▶ **What you have to do**
Only the lines below from the one containing "# Olympus Protocol" to the one containing "- Smart Contracts (Solidity, Polygon)" should be repeated, both included and unchanged.

▶ **Extracted records**

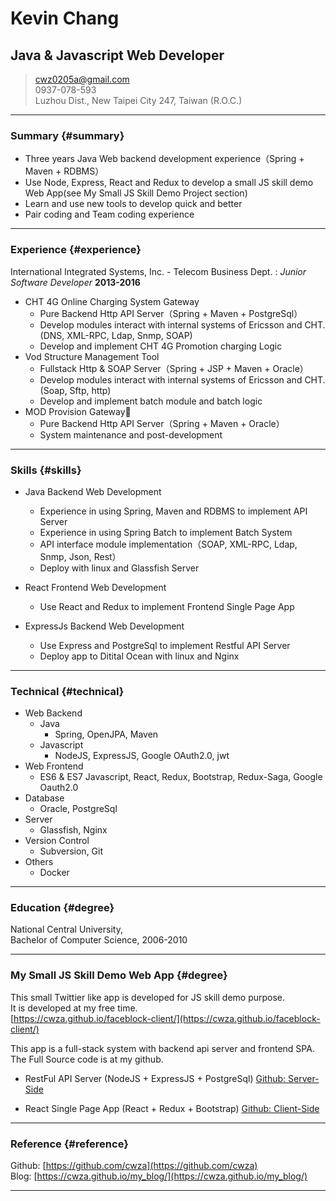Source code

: # Kevin Chang
## Java & Javascript Web Developer
> [cwz0205a@gmail.com](mailto:cwz0205a@gmail.com)  
> 0937-078-593  
> Luzhou Dist., New Taipei City 247, Taiwan (R.O.C.)  

------

### Summary {#summary}

* Three years Java Web backend development experience（Spring + Maven + RDBMS）
* Use Node, Express, React and Redux to develop a small JS skill demo Web App(see My Small JS Skill Demo Project section)
* Learn and use new tools to develop quick and better
* Pair coding and Team coding experience

------

### Experience {#experience}

International Integrated Systems, Inc. - Telecom Business Dept.
: *Junior Software Developer*
  __2013-2016__  

* CHT 4G Online Charging System Gateway
    + Pure Backend Http API Server（Spring + Maven + PostgreSql）
    + Develop modules interact with internal systems of Ericsson and CHT. (DNS, XML-RPC, Ldap, Snmp, SOAP)
    + Develop and implement CHT 4G Promotion charging Logic
* Vod Structure Management Tool
    + Fullstack Http & SOAP Server（Spring + JSP + Maven + Oracle）
    + Develop modules interact with internal systems of Ericsson and CHT. (Soap, Sftp, http)
    + Develop and implement batch module and batch logic
* MOD Provision Gateway
    + Pure Backend Http API Server（Spring + Maven + Oracle）
    + System maintenance and post-development

------

### Skills {#skills}

* Java Backend Web Development
    + Experience in using Spring, Maven and RDBMS to implement API Server
    + Experience in using Spring Batch to implement Batch System
    + API interface module implementation（SOAP, XML-RPC, Ldap, Snmp, Json, Rest）
    + Deploy with linux and Glassfish Server

* React Frontend Web Development
    + Use React and Redux to implement Frontend Single Page App

* ExpressJs Backend Web Development
    + Use Express and PostgreSql to implement Restful API Server
    + Deploy app to Ditital Ocean with linux and Nginx

-------

### Technical {#technical}

* Web Backend
    + Java
        - Spring, OpenJPA, Maven
    + Javascript
        - NodeJS, ExpressJS, Google OAuth2.0, jwt
* Web Frontend
    + ES6 & ES7 Javascript, React, Redux, Bootstrap, Redux-Saga, Google Oauth2.0
* Database
    + Oracle, PostgreSql
* Server
    + Glassfish, Nginx
* Version Control
    + Subversion, Git
* Others
    + Docker

------

### Education {#degree}
National Central University,  
Bachelor of Computer Science, 2006-2010

------

### My Small JS Skill Demo Web App {#degree}

This small Twittier like app is developed for JS skill demo purpose.  
It is developed at my free time.  
[https://cwza.github.io/faceblock-client/](https://cwza.github.io/faceblock-client/)

This app is a full-stack system with backend api server and frontend SPA.  
The Full Source code is at my github.

* RestFul API Server (NodeJS + ExpressJS + PostgreSql)
  [Github: Server-Side](https://github.com/cwza/faceblock-server)

* React Single Page App (React + Redux + Bootstrap)
  [Github: Client-Side](https://github.com/cwza/faceblock-client)

------

### Reference {#reference}

Github: [https://github.com/cwza](https://github.com/cwza)  
Blog: [https://cwza.github.io/my_blog/](https://cwza.github.io/my_blog/)

------
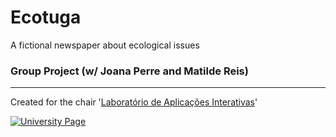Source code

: # Ecotuga

A fictional newspaper about ecological issues

### Group Project (w/ Joana Perre and Matilde Reis)



---
Created for the chair '[Laboratório de Aplicações Interativas](https://www.escs.ipl.pt/disciplinas/licenciaturas/audiovisual-e-multimedia-novo/laboratorio-de-aplicacoes-interativas)'


[![University Page](https://www.escs.ipl.pt/wp-content/uploads/2016/01/logo.png)](https://www.escs.ipl.pt/)
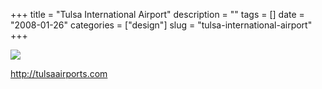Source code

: +++
title = "Tulsa International Airport"
description = ""
tags = []
date = "2008-01-26"
categories = ["design"]
slug = "tulsa-international-airport"
+++


 

  <div id="screens-thumbs" class="clearfix">
    <div class="txt-center" id="design-submission"><a href="http://tulsaairports.com/"><img id='bluga-thumbnail-1069' class='bluga-thumbnail large' src='//media.konigi.com/bluga/
wt47f281e02fda2_0.jpg'/></a></div>  
  </div>   
<p><a href="http://tulsaairports.com/">http://tulsaairports.com</a></p>




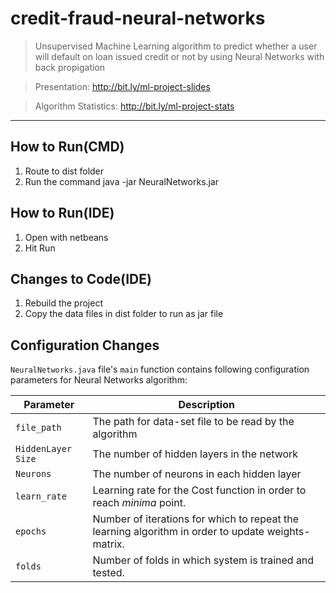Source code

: # credit-fraud-neural-networks
> Unsupervised Machine Learning algorithm to predict whether a user will default on loan issued credit or not by using
Neural Networks with back propigation

> Presentation: http://bit.ly/ml-project-slides

> Algorithm Statistics: http://bit.ly/ml-project-stats
___
## How to Run(CMD)
1. Route to dist folder
2. Run the command java -jar NeuralNetworks.jar
## How to Run(IDE)
1. Open with netbeans
2. Hit Run
## Changes to Code(IDE)
1. Rebuild the project
2. Copy the data files in dist folder to run as jar file

## Configuration Changes
`NeuralNetworks.java` file's `main` function contains following configuration parameters for Neural Networks algorithm:

| Parameter                | Description                                                                                                                 |
| ------------------------ | --------------------------------------------------------------------------------------------------------------------------- |
| `file_path`              | The path for data-set file to be read by the algorithm                                                                      |
| `HiddenLayer Size`    | The number of hidden layers in the network           |
| `Neurons`    | The number of neurons in each hidden layer           |
| `learn_rate`             | Learning rate for the Cost function in order to reach _minima_ point.                                                        |
| `epochs`                 | Number of iterations for which to repeat the learning algorithm in order to update weights-matrix. 
| `folds`                 | Number of folds in which system is trained and tested.
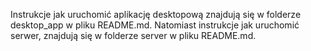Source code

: Instrukcje jak uruchomić aplikację desktopową znajdują się w folderze desktop_app w pliku README.md. Natomiast instrukcje jak uruchomić serwer, znajdują się w folderze server w pliku README.md.
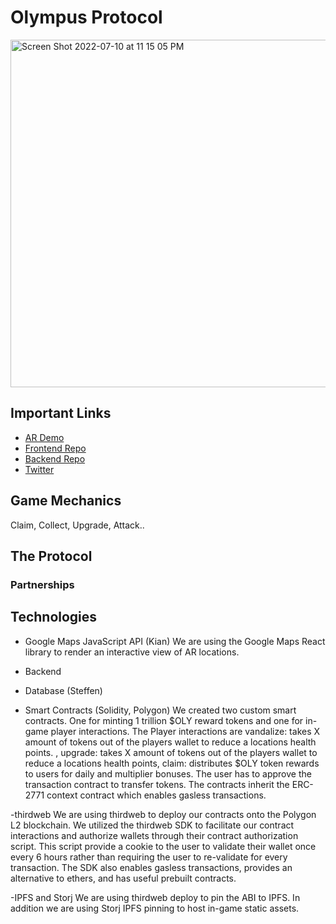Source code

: # Olympus Protocol
<img width="556" alt="Screen Shot 2022-07-10 at 11 15 05 PM" src="https://user-images.githubusercontent.com/12074151/178182028-4af0854f-d5ad-4fe7-a9f0-1998768fdd1b.png">

## Important Links
- [AR Demo](https://projectolympus.8thwall.app/hack-house/start)
- [Frontend Repo](https://github.com/dhernz/project-olympus-fe)
- [Backend Repo](https://github.com/KaiStryker/olympus-backend)
- [Twitter](https://twitter.com/ProtocolOlympus)

## Game Mechanics

Claim, Collect, Upgrade, Attack..

## The Protocol

### Partnerships



## Technologies

- Google Maps JavaScript API (Kian)
We are using the Google Maps React library to render an interactive view of AR locations. 

- Backend

- Database (Steffen)

- Smart Contracts (Solidity, Polygon)
We created two custom smart contracts. One for minting 1 trillion $OLY reward tokens and one for in-game player interactions. The Player interactions are vandalize: takes X amount of tokens out of the players wallet to reduce a locations health points. , upgrade: takes X amount of tokens out of the players wallet to reduce a locations health points, claim: distributes $OLY token rewards to users for daily and multiplier bonuses. The user has to approve the transaction contract to transfer tokens. The contracts inherit the ERC-2771 context contract which enables gasless transactions. 

-thirdweb
We are using thirdweb to deploy our contracts onto the Polygon L2 blockchain. We utilized the thirdweb SDK to facilitate our contract interactions and authorize wallets through their contract authorization script. This script provide a cookie to the user to validate their wallet once every 6 hours rather than requiring the user to re-validate for every transaction. The SDK also enables gasless transactions, provides an alternative to ethers, and has useful prebuilt contracts. 

-IPFS and Storj
We are using thirdweb deploy to pin the ABI to IPFS. In addition we are using Storj IPFS pinning to host in-game static assets.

▶ **Response box**
: # Olympus Protocol
<img width="556" alt="Screen Shot 2022-07-10 at 11 15 05 PM" src="https://user-images.githubusercontent.com/12074151/178182028-4af0854f-d5ad-4fe7-a9f0-1998768fdd1b.png">

## Important Links
- [AR Demo](https://projectolympus.8thwall.app/hack-house/start)
- [Frontend Repo](https://github.com/dhernz/project-olympus-fe)
- [Backend Repo](https://github.com/KaiStryker/olympus-backend)
- [Twitter](https://twitter.com/ProtocolOlympus)

## Game Mechanics

Claim, Collect, Upgrade, Attack..

## The Protocol

### Partnerships



## Technologies

- Google Maps JavaScript API (Kian)
We are using the Google Maps React library to render an interactive view of AR locations. 

- Backend

- Database (Steffen)

- Smart Contracts (Solidity, Polygon)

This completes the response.